Также хочу отметить, что когда было последнее слово и выступал Топтыгин Михаил, зачитывая свои стихи (насколько я знаю, нигде не прописан формат выступления на последнем слове, то есть человек имеет право выступать так, как он считает нужным), на втором стихотворении судья его обрывает и говорит: у нас с вами не вечер поэзии. Здесь последнее слово, человек, как хочет, так и выступает. Даже в этом ограничивают братьев. И таких ограничений была масса. Даже когда шёл прямой вопрос к экспертам, что такое терроризм, судья опять-таки обрывает: это к делу никакого отношения не имеет. Естественно, подсудимые заявляют: это прямой вопрос, прямое отношение к делу. На что судья отвечает: мы вас здесь судим не за терроризм. Хотя прошу отметить, статья за терроризм значительно отличается от статьи за экстремизм, добавляет большой вес к годам.
Ещё один момент, который я сейчас помню. Аудиозаписи не прослушивали, видео не просматривали. У нас, кстати, есть подтверждение. Мы также вели аудиозаписи и стенограммы. И даже когда ребята на прениях ходатайствовали о нарушениях [об устранении нарушений], прикладывая статьи Уголовного кодекса, судья отклонил все ходатайство, и это тоже не соответствует его роли.
На сегодняшний день [уполномоченная по правам человека в России Татьяна] Москалькова создала рабочую группу из адвокатов, правозащитников, потому что её шокировали эти факты. Это, во-первых, количество по России по этой статье, сроки достаточно большие дают. И, естественно, она уточнила: я разберусь с ходом следствия, с ходом судебных процессов, и люди, которые сидят ни за что, они сидеть такие сроки не будут. Плюс они начали решение разбирать от 2003 года, насколько оно принято законно и насколько оно на сегодняшний день правомочно. Мы, в первую очередь, надеемся на Аллаха, во вторую очередь, мы, естественно, создаём положение, чтобы общество узнало об этом беспределе и произволе. Чтобы организации правозащитные разбирались. Потому что такого в 21 веке быть не должно.

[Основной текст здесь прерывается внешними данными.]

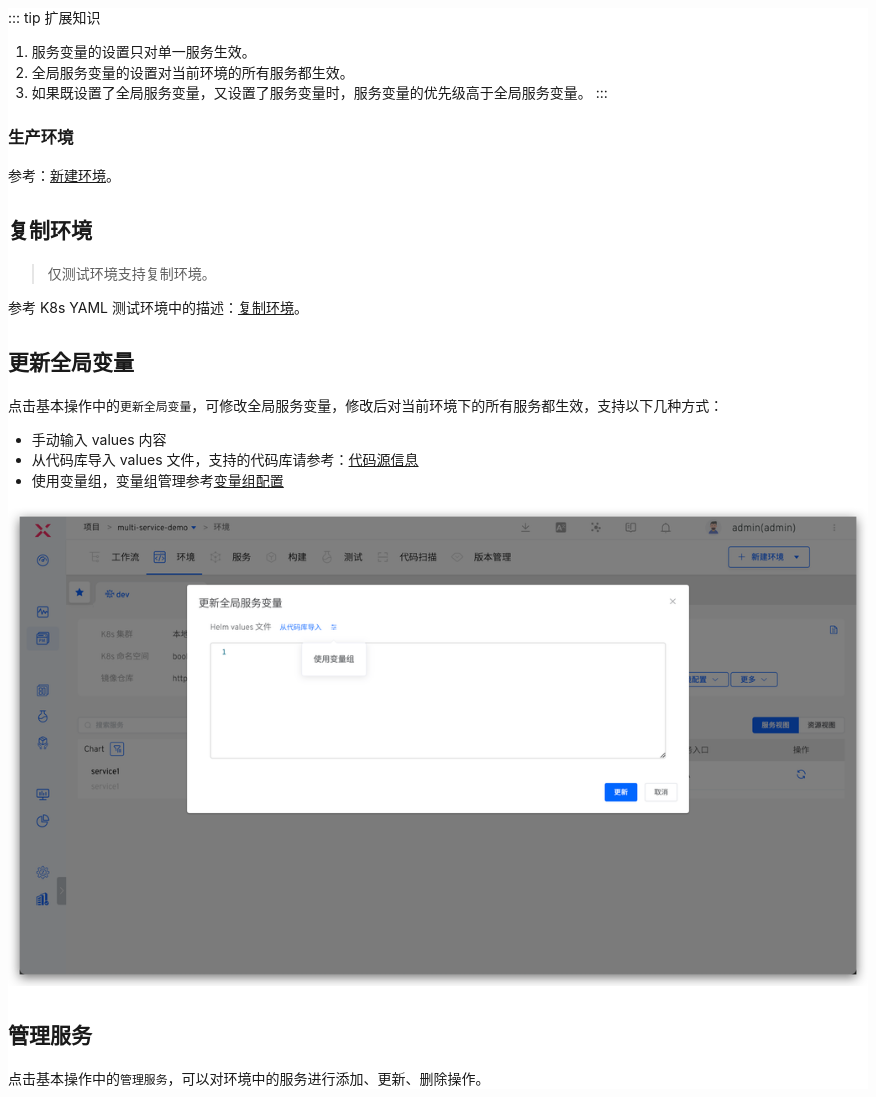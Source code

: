 ::: tip 扩展知识
1. 服务变量的设置只对单一服务生效。
2. 全局服务变量的设置对当前环境的所有服务都生效。
2. 如果既设置了全局服务变量，又设置了服务变量时，服务变量的优先级高于全局服务变量。
:::

### 生产环境

参考：[新建环境](/cn/Zadig%20v2.1.0/project/prod/env/k8s/#新建环境)。

## 复制环境

> 仅测试环境支持复制环境。

参考 K8s YAML 测试环境中的描述：[复制环境](/cn/Zadig%20v2.1.0/project/env/k8s/#复制环境)。

## 更新全局变量
点击基本操作中的`更新全局变量`，可修改全局服务变量，修改后对当前环境下的所有服务都生效，支持以下几种方式：

- 手动输入 values 内容
- 从代码库导入 values 文件，支持的代码库请参考：[代码源信息](/cn/Zadig%20v2.1.0/settings/codehost/overview/#功能兼容列表)
- 使用变量组，变量组管理参考[变量组配置](/cn/Zadig%20v2.1.0/project/permission/#变量组) 

![更新 Helm Chart 环境变量](../../../../_images/update_helm_env_var.png)

## 管理服务
点击基本操作中的`管理服务`，可以对环境中的服务进行添加、更新、删除操作。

Оксана Зайнуллина, жена Руслана Зайнуллина:
Мы как мусульмане эту реальность не берём за основу. Мы надеемся и уповаем только на Всевышнего Аллаха. Это люди, которым дали сроки только за их убеждения. И естественно, Всевышний не оставит их в таком положении. Надежды у нас такие, что они скоро выйдут.
Александра Обаенкова, участница группы поддержки:
Это может случиться с каждым, потому что подобных случаев, когда людей осуждают ни за что, особенно по статьям об экстремизме и терроризме, очень много. Даже не мусульмане попадают под эти статьи. У нас сегодня особая зона — это журналисты, которые постоянно попадают под прессинг, это мусульмане, это люди, которые имеют активную гражданскую позицию, не только мусульмане. Я хочу сказать, никто не застрахован. Если так будет продолжаться, нас всех будут давить, давить, давить.